Psychological studies on the highest achieving men and women demonstrate that people with clear, specific goals, immediately and by default, become psychologically Goal Oriented individuals. [No mystery there].
Since goals take place in the future, those with goals also by default become psychologically, motivationally, Future Oriented individuals.
Finally, since we can agree we go to the trouble of having goals because we want to achieve them, another automatic psychological outcome is we immutably become psychologically, motivationally, human-behaviourally, actively, Success Oriented individuals.
[To put that into perspective, we can all think of people we know who are Failure Oriented individuals].
These hallmarks are known as the Three Unique Psychological Success Orientations - the stuff that governs everything we do in the present, the moment, the now, as we go about our lives putting people, places and things together to affect positive outcomes in the future as it relates to our goals.
That is, if we don't forget them!
The good news is, the simple act of reviewing our goals and activities on a daily basis serves to ensure we don't forget them - thereby keeping them fresh, clear, specific and at the front of our mind.

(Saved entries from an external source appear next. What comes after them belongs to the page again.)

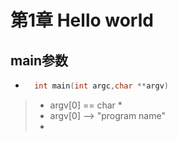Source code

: # 第1章 Hello world

## main参数

- ```c
	int main(int argc,char **argv)
	```

> -  argv[0]  == char *
> - argv[0]  —> "program name"
> -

As mentioned and psychological studies show, unforgotten goals quite naturally engender Unique Psychological Success Orientations that by default, impact in a positive way, our thoughts and activities as we go through our lives focused undauntedly on things we wish to accomplish.
The Bottom Line:
More often than not, those without goals find themselves directionless and relying mostly on things like luck. Goal-Setting is only the first step. Constant Goal-Review is the activity that ensures Goal-Achievement and Success!